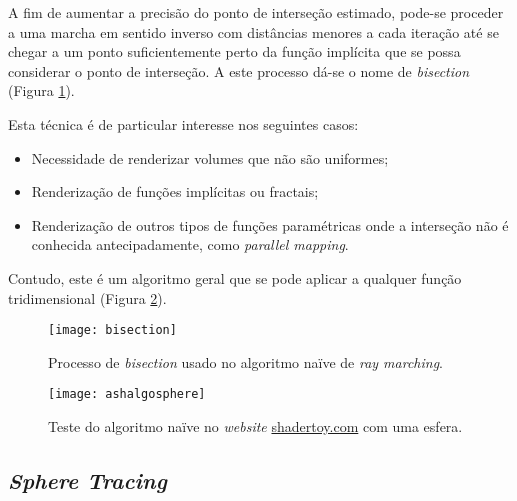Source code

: A fim de aumentar a precisão do ponto de interseção estimado, pode-se proceder a uma marcha em sentido inverso com distâncias menores a cada iteração até se chegar a um ponto suficientemente perto da função implícita que se possa considerar o ponto de interseção. A este processo dá-se o nome de \textit{bisection} (Figura \ref{fig::rmarching2DBisection}).

Esta técnica é de particular interesse nos seguintes casos:
\begin{itemize}
    \item Necessidade de renderizar volumes que não são uniformes;
    \item Renderização de funções implícitas ou fractais;
    \item Renderização de outros tipos de funções paramétricas onde a interseção não é conhecida antecipadamente, como \textit{parallel mapping}.
\end{itemize}

Contudo, este é um algoritmo geral que se pode aplicar a qualquer função tridimensional (Figura \ref{fig::ashalgosphere}).

\begin{figure}[!htbp]
    \centering
    \texttt{[image: bisection]}
    \caption[Processo de \textit{bisection} usado no algoritmo naïve de \textit{ray marching}]{Processo de \textit{bisection} usado no algoritmo naïve de \textit{ray marching}.}
    \label{fig::rmarching2DBisection}
\end{figure}

\begin{figure}[!htbp]
	\centering
	\texttt{[image: ashalgosphere]}
	\caption[Teste do algoritmo naïve numa esfera]{Teste do algoritmo naïve no \textit{website} \url{shadertoy.com} com uma esfera.}
	\label{fig::ashalgosphere}
\end{figure}



\subsection{\textit{Sphere Tracing}}
\label{ssec::arte:raymarch:spheretracing}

----

**ABOUT THIS TASK:**
When a line of the records includes "algoritmo", that line belongs in the answer.

**REPLY:**
Contudo, este é um algoritmo geral que se pode aplicar a qualquer função tridimensional (Figura \ref{fig::ashalgosphere}).
    \caption[Processo de \textit{bisection} usado no algoritmo naïve de \textit{ray marching}]{Processo de \textit{bisection} usado no algoritmo naïve de \textit{ray marching}.}
	\caption[Teste do algoritmo naïve numa esfera]{Teste do algoritmo naïve no \textit{website} \url{shadertoy.com} com uma esfera.}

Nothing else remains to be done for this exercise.